Find every line in the records that holds the string "team". Copy each one.

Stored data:
——

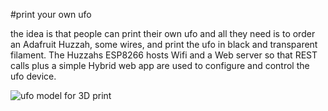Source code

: #print your own ufo

the idea is that people can print their own ufo and all they need is to order an Adafruit Huzzah, some wires, and print the ufo in black and transparent filament. The Huzzahs ESP8266 hosts Wifi and a Web server so that REST calls plus a simple Hybrid web app are used to configure and control the ufo device.

![ufo model for 3D print](https://raw.githubusercontent.com/ruxit/ufo/master/3dprint/ufo%20model.png?token=APT05E5VwI0tNm3ce7FIldOJY5w--3qxks5W2EDVwA%3D%3D)
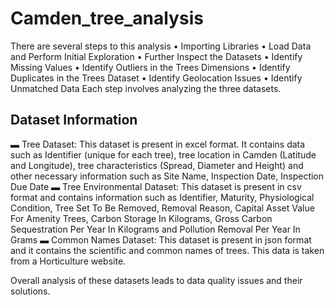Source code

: # Camden_tree_analysis

There are several steps to this analysis
• Importing Libraries
• Load Data and Perform Initial Exploration
• Further Inspect the Datasets
• Identify Missing Values
• Identify Outliers in the Trees Dimensions 
• Identify Duplicates in the Trees Dataset 
• Identify Geolocation Issues 
• Identify Unmatched Data 
Each step involves analyzing the three datasets.

## Dataset Information 
▬ Tree Dataset: This dataset is present in excel format. It contains data such as Identifier (unique for each tree), tree location in Camden (Latitude and Longitude), tree characteristics (Spread, Diameter and Height) and other necessary information such as Site Name, Inspection Date, Inspection Due Date
▬ Tree Environmental Dataset: This dataset is present in csv format and contains information such as Identifier, Maturity, Physiological Condition, Tree Set To Be Removed, Removal Reason,
Capital Asset Value For Amenity Trees, Carbon Storage In Kilograms, Gross Carbon Sequestration Per Year In Kilograms and Pollution Removal Per Year In Grams
▬ Common Names Dataset: This dataset is present in json format and it contains the scientific and common names of trees. This data is taken from a Horticulture website. 

Overall analysis of these datasets leads to data quality issues and their solutions. 
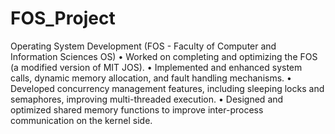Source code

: # FOS_Project
Operating System Development (FOS - Faculty of Computer and Information Sciences OS)
• Worked on completing and optimizing the FOS (a modified version of MIT JOS). 
• Implemented and enhanced system calls, dynamic memory allocation, and fault 
handling mechanisms. 
• Developed concurrency management features, including sleeping locks and 
semaphores, improving multi-threaded execution. 
• Designed and optimized shared memory functions to improve inter-process 
communication on the kernel side.
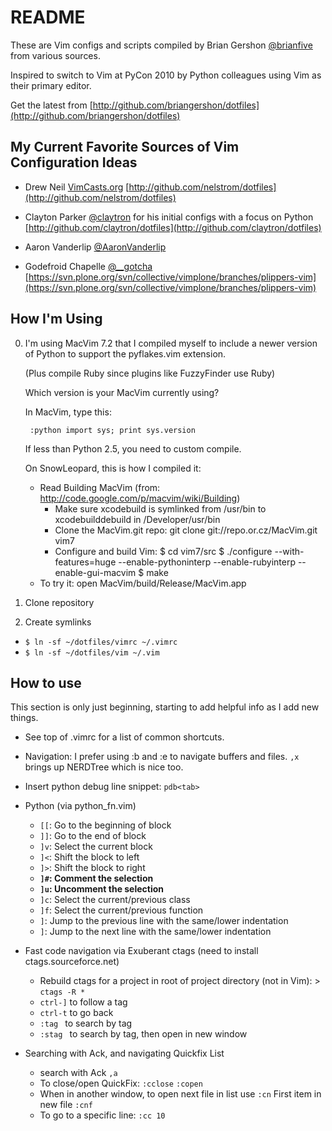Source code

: README
======

These are Vim configs and scripts compiled by Brian Gershon [@brianfive](http://www.twitter.com/brianfive) from various sources.

Inspired to switch to Vim at PyCon 2010 by Python colleagues using Vim as their primary editor.

Get the latest from [http://github.com/briangershon/dotfiles](http://github.com/briangershon/dotfiles)

My Current Favorite Sources of Vim Configuration Ideas
------------------------------------------------------
* Drew Neil [VimCasts.org](http://www.vimcasts.org/) [http://github.com/nelstrom/dotfiles](http://github.com/nelstrom/dotfiles)

* Clayton Parker [@claytron](http://www.twitter.com/claytron) for his initial configs with a focus on Python [http://github.com/claytron/dotfiles](http://github.com/claytron/dotfiles)

* Aaron Vanderlip [@AaronVanderlip](http://www.twitter.com/AaronVanderlip)

* Godefroid Chapelle [@__gotcha](http://www.twitter.com/__gotcha) [https://svn.plone.org/svn/collective/vimplone/branches/plippers-vim](https://svn.plone.org/svn/collective/vimplone/branches/plippers-vim)

How I'm Using
-------------
0. I'm using MacVim 7.2 that I compiled myself to include a newer version
   of Python to support the pyflakes.vim extension.

   (Plus compile Ruby since plugins like FuzzyFinder use Ruby)

   Which version is your MacVim currently using?

   In MacVim, type this:

        :python import sys; print sys.version

   If less than Python 2.5, you need to custom compile.

   On SnowLeopard, this is how I compiled it:

    * Read Building MacVim (from: http://code.google.com/p/macvim/wiki/Building)
        * Make sure xcodebuild is symlinked from /usr/bin to xcodebuilddebuild in /Developer/usr/bin
        * Clone the MacVim.git repo: git clone git://repo.or.cz/MacVim.git vim7
        * Configure and build Vim:
        $ cd vim7/src
        $ ./configure --with-features=huge --enable-pythoninterp --enable-rubyinterp --enable-gui-macvim
        $ make
    * To try it: open MacVim/build/Release/MacVim.app

1. Clone repository


2. Create symlinks
  * `$ ln -sf ~/dotfiles/vimrc ~/.vimrc`
  * `$ ln -sf ~/dotfiles/vim ~/.vim`

How to use
----------
This section is only just beginning, starting to add helpful info as I add new things.

* See top of .vimrc for a list of common shortcuts.

* Navigation: I prefer using :b and :e to navigate buffers and files. `,x` brings up NERDTree which is nice too.

* Insert python debug line snippet: `pdb<tab>`

* Python (via python_fn.vim)
  * `[[`: Go to the beginning of block
  * `]]`: Go to the end of block
  * `]v`: Select the current block
  * `]<`: Shift the block to left
  * `]>`: Shift the block to right
  * **`]#`: Comment the selection**
  * **`]u`: Uncomment the selection**
  * `]c`: Select the current/previous class
  * `]f`: Select the current/previous function
  * `]`: Jump to the previous line with the same/lower indentation
  * `]`: Jump to the next line with the same/lower indentation

* Fast code navigation via Exuberant ctags (need to install ctags.sourceforce.net)
  * Rebuild ctags for a project in root of project directory (not in Vim): > `ctags -R *`
  * `ctrl-]` to follow a tag
  * `ctrl-t` to go back
  * `:tag ` to search by tag
  * `:stag ` to search by tag, then open in new window

* Searching with Ack, and navigating Quickfix List
  * search with Ack `,a`
  * To close/open QuickFix: `:cclose`  `:copen`
  * When in another window, to open next file in list use `:cn` First item in new file `:cnf`
  * To go to a specific line: `:cc 10`


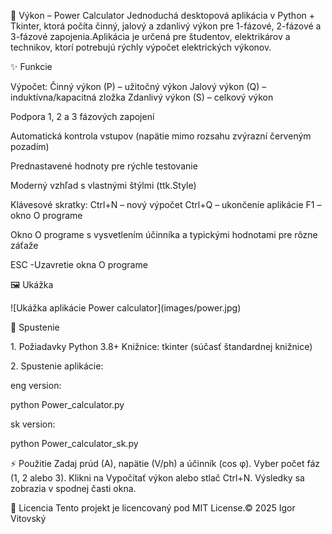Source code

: 📘 Výkon – Power Calculator
Jednoduchá desktopová aplikácia v Python + Tkinter, ktorá počíta činný, jalový a zdanlivý výkon pre 1-fázové, 2-fázové a 3-fázové zapojenia.Aplikácia je určená pre študentov, elektrikárov a technikov, ktorí potrebujú rýchly výpočet elektrických výkonov.



✨ Funkcie

Výpočet:
Činný výkon (P) – užitočný výkon
Jalový výkon (Q) – induktívna/kapacitná zložka
Zdanlivý výkon (S) – celkový výkon

Podpora 1, 2 a 3 fázových zapojení

Automatická kontrola vstupov (napätie mimo rozsahu zvýrazní červeným pozadím)

Prednastavené hodnoty pre rýchle testovanie

Moderný vzhľad s vlastnými štýlmi (ttk.Style)

Klávesové skratky:
Ctrl+N – nový výpočet
Ctrl+Q – ukončenie aplikácie
F1 – okno O programe

Okno O programe s vysvetlením účinníka a typickými hodnotami pre rôzne záťaže

ESC -Uzavretie okna O programe



🖼️ Ukážka

!\[Ukážka aplikácie Power calculator](images/power.jpg)



🚀 Spustenie

1\. Požiadavky
Python 3.8+
Knižnice: tkinter (súčasť štandardnej knižnice)

2\. Spustenie aplikácie:

eng version:

python Power\_calculator.py



sk version:

python Power\_calculator\_sk.py



⚡ Použitie
Zadaj prúd (A), napätie (V/ph) a účinník (cos φ).
Vyber počet fáz (1, 2 alebo 3).
Klikni na Vypočítať výkon alebo stlač Ctrl+N.
Výsledky sa zobrazia v spodnej časti okna.



📄 Licencia
Tento projekt je licencovaný pod MIT License.© 2025 Igor Vitovský

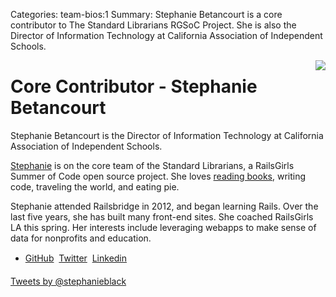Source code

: Categories: team-bios:1
Summary: Stephanie Betancourt is a core contributor to The Standard Librarians
RGSoC Project. She is also the Director of Information Technology at
California Association of Independent Schools.

<img style="float: right" src="/attachments/stephaniepic.jpg" />


#  Core Contributor - Stephanie Betancourt


Stephanie Betancourt is the Director of Information Technology at California 
Association of Independent Schools.

[Stephanie](http://www.stephaniebetancourt.com) is on the core team of the Standard Librarians, a RailsGirls Summer of Code open source project. She loves [reading books](https://www.goodreads.com/user/show/7208734-stephanie), writing code, traveling the world, and eating pie. 

Stephanie attended Railsbridge in 2012, and began learning Rails. Over the last five years, she has built many front-end sites. She coached RailsGirls LA this spring. Her interests include leveraging webapps to make sense of data for nonprofits and education.

+ [GitHub](http://www.github.com/stephaniebetancourt)  &#149; [Twitter](https://twitter.com/stephanieblack) &#149; [Linkedin](https://www.linkedin.com/in/stephaniebetancourt)

<a class="twitter-timeline" href="https://twitter.com/stephanieblack" data-widget-id="490198892151992320">Tweets by @stephanieblack</a>
<script>!function(d,s,id){var js,fjs=d.getElementsByTagName(s)[0],p=/^http:/.test(d.location)?'http':'https';if(!d.getElementById(id)){js=d.createElement(s);js.id=id;js.src=p+"://platform.twitter.com/widgets.js";fjs.parentNode.insertBefore(js,fjs);}}(document,"script","twitter-wjs");</script>

<script
  data-name="stephaniebetancourt"
  data-modules="base,details,stats,eventsStatis,orgs"
  data-reposNum="3"
  src="http://nodejs.in/octocard/bin/octocard.js">
</script>



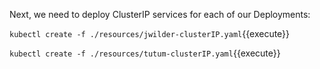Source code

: Next, we need to deploy ClusterIP services for each of our Deployments:

`kubectl create -f ./resources/jwilder-clusterIP.yaml`{{execute}}

`kubectl create -f ./resources/tutum-clusterIP.yaml`{{execute}}
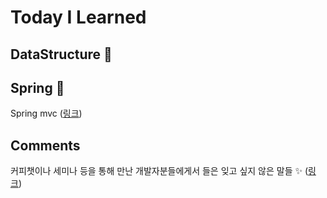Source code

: # Today I Learned

## DataStructure 🧬

## Spring 🌿
Spring mvc ([링크](spring_mvc.md))

## Comments
커피챗이나 세미나 등을 통해 만난 개발자분들에게서 들은 잊고 싶지 않은 말들 ✨ ([링크](chats.md))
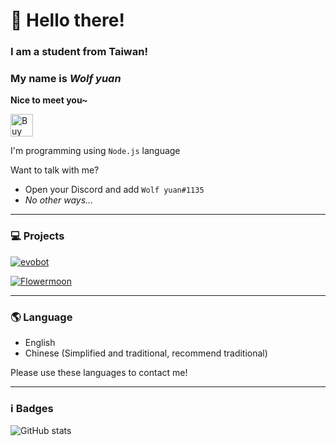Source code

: # 👋 Hello there!
### I am a student from Taiwan!
### My name is *Wolf yuan*
**Nice to meet you~**

<a href='https://ko-fi.com/V7V85BBH3' target='_blank'><img height='36' style='border:0px;height:36px;' src='https://cdn.ko-fi.com/cdn/kofi1.png?v=2' border='0' alt='Buy Me a Coffee at ko-fi.com' /></a>

I'm programming using `Node.js` language

Want to talk with me?
* Open your Discord and add `Wolf yuan#1135`
* *No other ways...*

***

### 💻 Projects

[![evobot](https://github-readme-stats.vercel.app/api/pin/?username=eritislami&repo=evobot&bg_color=30,ef3910,aa381e&title_color=fff&text_color=fff&icon_color=fff)](https://github.com/eritislami/evobot)

[![Flowermoon](https://github-readme-stats.vercel.app/api/pin/?username=wolf-yuan-6115&repo=flowermoon&bg_color=30,0e71ea,5837d3&title_color=fff&text_color=fff&icon_color=fff)](https://github.com/wolf-yuan-6115/flowermoon)

***

### 🌎 Language

- English
- Chinese (Simplified and traditional, recommend traditional)

Please use these languages to contact me!

***

### ℹ️ Badges

![GitHub stats](https://github-readme-stats.vercel.app/api/?username=wolf-yuan-6115&bg_color=30,282828,3f3f3f&title_color=fff&text_color=fff&icon_color=fff)

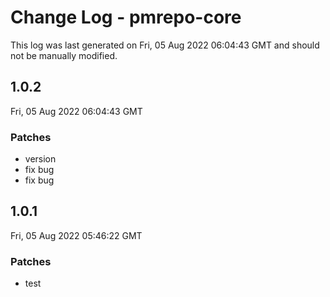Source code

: # Change Log - pmrepo-core

This log was last generated on Fri, 05 Aug 2022 06:04:43 GMT and should not be manually modified.

## 1.0.2
Fri, 05 Aug 2022 06:04:43 GMT

### Patches

- version
- fix bug
- fix bug

## 1.0.1
Fri, 05 Aug 2022 05:46:22 GMT

### Patches

- test

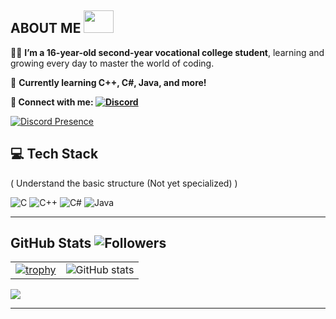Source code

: ## **ABOUT ME** <img src="https://i.giphy.com/media/v1.Y2lkPTc5MGI3NjExdHg0ZXNmZ3p3bWhlb3U3d3U0ZjNlcW5jeHkzN3Vnc29nYzJ5ZHhhZSZlcD12MV9pbnRlcm5hbF9naWZfYnlfaWQmY3Q9Zw/LHZyixOnHwDDy/giphy.gif" width="48" height="36" />

👨‍💻 **I’m a 16-year-old second-year vocational college student**, learning and growing every day to master the world of coding. 

🌱 **Currently learning C++, C#, Java, and more!**

**🔗 Connect with me:  [![Discord](https://img.shields.io/badge/Discord-%237289DA.svg?style=for-the-badge&logo=discord&logoColor=white)](https://discord.com/users/1109103765308583960)**


[![Discord Presence](https://lanyard.cnrad.dev/api/1109103765308583960)](https://discord.com/users/1109103765308583960)  

## 💻 **Tech Stack** 
( Understand the basic structure (Not yet specialized) )

![C](https://img.shields.io/badge/c-%2300599C.svg?style=for-the-badge&logo=c&logoColor=white) ![C++](https://img.shields.io/badge/c%2B%2B-%2300599C.svg?style=for-the-badge&logo=c%2B%2B&logoColor=white) ![C#](https://img.shields.io/badge/c%23-%23239120.svg?style=for-the-badge&logo=c-sharp&logoColor=white) ![Java](https://img.shields.io/badge/java-%23F7DF1E.svg?style=for-the-badge&logo=java&logoColor=white) 

---


## **GitHub Stats** ![Followers](https://img.shields.io/github/followers/NguyenMinh08?style=social)
| | |
|-|-|
|[![trophy](https://github-profile-trophy.vercel.app/?username=NguyenMinh08&theme=tokyonight)](https://github.com/ryo-ma/github-profile-trophy) | ![GitHub stats](https://github-readme-stats.vercel.app/api?username=NguyenMinh08&show_icons=true&hide_title=true&count_private=true&hide=prs&theme=tokyonight) |



[![](https://visitcount.itsvg.in/api?id=NguyenMinh08&icon=0&color=8)](https://visitcount.itsvg.in)

---
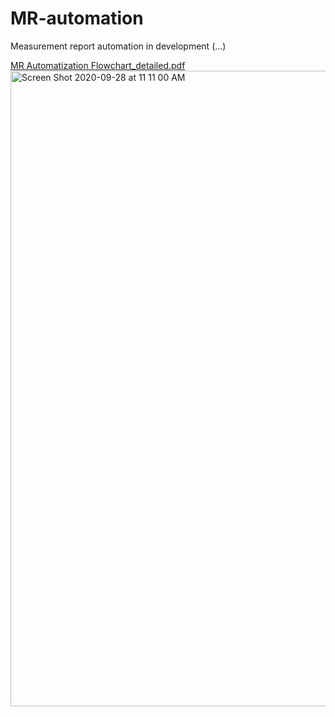 # MR-automation
Measurement report automation in development (...)


[MR Automatization Flowchart_detailed.pdf](https://github.com/nyuglobalties/MR-automation/files/5293216/MR.Automatization.Flowchart_detailed.pdf)
<img width="1017" alt="Screen Shot 2020-09-28 at 11 11 00 AM" src="https://user-images.githubusercontent.com/26876926/94450457-509cf180-017b-11eb-97e1-dc297ba55d1a.png">
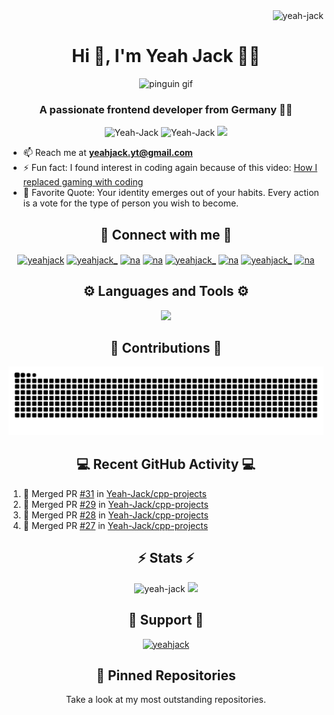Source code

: <div align="right">
	<img src="https://komarev.com/ghpvc/?username=yeah-jack&label=Profile%20views&style=flat" alt="yeah-jack"/>
</div>

<div align="center"> 
	<h1>Hi 👋, I'm Yeah Jack 👨‍💻</h1>
	<img src="https://media.tenor.com/NeJfHqkmdMIAAAAi/tux-linux-penguin.gif" alt="pinguin gif"/>
	<h3 align="center">A passionate frontend developer from Germany 🥨🍻</h3>
	<img src="https://github-readme-stats.vercel.app/api?username=Yeah-Jack&theme=transparent&hide_border=true&include_all_commits=true&count_private=true&show_icons=true&title_color=8E2DE2&icon_color=8E2DE2" alt="Yeah-Jack"/>
	<img src="https://github-readme-stats.vercel.app/api/top-langs?username=Yeah-Jack&theme=transparent&hide_border=true&include_all_commits=true&count_private=true&show_icons=true&title_color=8E2DE2&icon_color=8E2DE2&layout=compact" alt="Yeah-Jack"/>
 	<img src="https://github-widgetbox.vercel.app/api/profile?username=Yeah-Jack&data=followers,repositories,stars,commits">
</div>

- 📫 Reach me at **yeahjack.yt@gmail.com**
- ⚡ Fun fact: I found interest in coding again because of this video: [How I replaced gaming with coding](https://youtu.be/qBC6VHhj64c)
- 💭 Favorite Quote: Your identity emerges out of your habits. Every action is a vote for the type of person you wish to become.

<div align="center">
	<h2>🤝 Connect with me 🤝</h2>
	<a href="https://codepen.io/yeahjack" target="blank"> <img align="center" src="https://raw.githubusercontent.com/rahuldkjain/github-profile-readme-generator/master/src/images/icons/Social/codepen.svg" alt="yeahjack" height="30" width="40"/></a>
	<a href="https://x.com/yeahjack_" target="blank"> <img align="center" src="https://raw.githubusercontent.com/rahuldkjain/github-profile-readme-generator/master/src/images/icons/Social/twitter.svg" alt="yeahjack_" height="30" width="40"/></a>
	<a href="https://www.linkedin.com/in/frederik1bauer" target="blank"> <img align="center" src="https://raw.githubusercontent.com/rahuldkjain/github-profile-readme-generator/master/src/images/icons/Social/linked-in-alt.svg" alt="na" height="30" width="40"/></a>
	<a href="https://www.facebook.com/yeahjack0" target="blank"> <img align="center" src="https://raw.githubusercontent.com/rahuldkjain/github-profile-readme-generator/master/src/images/icons/Social/facebook.svg" alt="na" height="30" width="40"/></a>
	<a href="https://instagram.com/yeahjack_" target="blank"> <img align="center" src="https://raw.githubusercontent.com/rahuldkjain/github-profile-readme-generator/master/src/images/icons/Social/instagram.svg" alt="yeahjack_" height="30" width="40"/></a>
	<a href="https://www.behance.net/yeahjack" target="blank"> <img align="center" src="https://raw.githubusercontent.com/rahuldkjain/github-profile-readme-generator/master/src/images/icons/Social/behance.svg" alt="na" height="30" width="40"/></a>
	<a href="https://www.youtube.com/channel/UCcPk9cZSVXpabjFHeRysiWA" target="blank"> <img align="center" src="https://raw.githubusercontent.com/rahuldkjain/github-profile-readme-generator/master/src/images/icons/Social/youtube.svg" alt="yeahjack_" height="30" width="40"/></a>
	<a href="https://discord.com/users/588774210998894618" target="blank"> <img align="center" src="https://raw.githubusercontent.com/rahuldkjain/github-profile-readme-generator/master/src/images/icons/Social/discord.svg" alt="na" height="30" width="40"/></a>
</div>

<div align="center">
	<h2>⚙️ Languages and Tools ⚙️</h2>
	<img src="https://github-widgetbox.vercel.app/api/skills?languages=html,css,cpp,mysql,markdown&tools=git,docker,npm,vercel,prettier&software=linux,windows,vscode&includeNames=true"/>
	<h2>🐍 Contributions 🐍</h2>
</div>

<picture>
	<source media="(prefers-color-scheme: dark)" srcset="https://raw.githubusercontent.com/yeah-jack/yeah-jack/output/github-contribution-grid-snake-dark.svg">
	<source media="(prefers-color-scheme: light)" srcset="https://raw.githubusercontent.com/yeah-jack/yeah-jack/output/github-contribution-grid-snake.svg">
	<img src="https://raw.githubusercontent.com/yeah-jack/yeah-jack/output/github-contribution-grid-snake.svg" alt="GitHub contribution grid snake animation">
</picture>

<h2 align="center">💻 Recent GitHub Activity 💻</h2>

<!--START_SECTION:activity-->

1. 🎉 Merged PR [#31](https://github.com/Yeah-Jack/cpp-projects/pull/31) in [Yeah-Jack/cpp-projects](https://github.com/Yeah-Jack/cpp-projects)
2. 🎉 Merged PR [#29](https://github.com/Yeah-Jack/cpp-projects/pull/29) in [Yeah-Jack/cpp-projects](https://github.com/Yeah-Jack/cpp-projects)
3. 🎉 Merged PR [#28](https://github.com/Yeah-Jack/cpp-projects/pull/28) in [Yeah-Jack/cpp-projects](https://github.com/Yeah-Jack/cpp-projects)
4. 🎉 Merged PR [#27](https://github.com/Yeah-Jack/cpp-projects/pull/27) in [Yeah-Jack/cpp-projects](https://github.com/Yeah-Jack/cpp-projects)
<!--END_SECTION:activity-->

<div align="center">
	<h2>⚡ Stats ⚡</h2>
	<img src="https://github-profile-trophy.vercel.app/?username=yeah-jack&theme=algolia&no-bg=true" alt="yeah-jack"/>
	<img src="https://github-readme-streak-stats.herokuapp.com?user=YeahJack&theme=material-palenight&show_icons=true&count_private=true&theme=transparent&hide_border=true&title_color=8E2DE2&icon_color=8E2DE2&locale=en&layout=compact">
	<h2>🤗 Support 🤗</h2>
	<a href="https://ko-fi.com/yeahjack"> <img src="https://cdn.ko-fi.com/cdn/kofi6.png" height="50" width="210" alt="yeahjack"/></a>
	<h2> 📌 Pinned Repositories </h2>
	<p> Take a look at my most outstanding repositories. </p>
</div>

——

### Your response
: Categories: team-bios:1
[Stephanie](http://www.stephaniebetancourt.com) is on the core team of the Standard Librarians, a RailsGirls Summer of Code open source project. She loves [reading books](https://www.goodreads.com/user/show/7208734-stephanie), writing code, traveling the world, and eating pie. 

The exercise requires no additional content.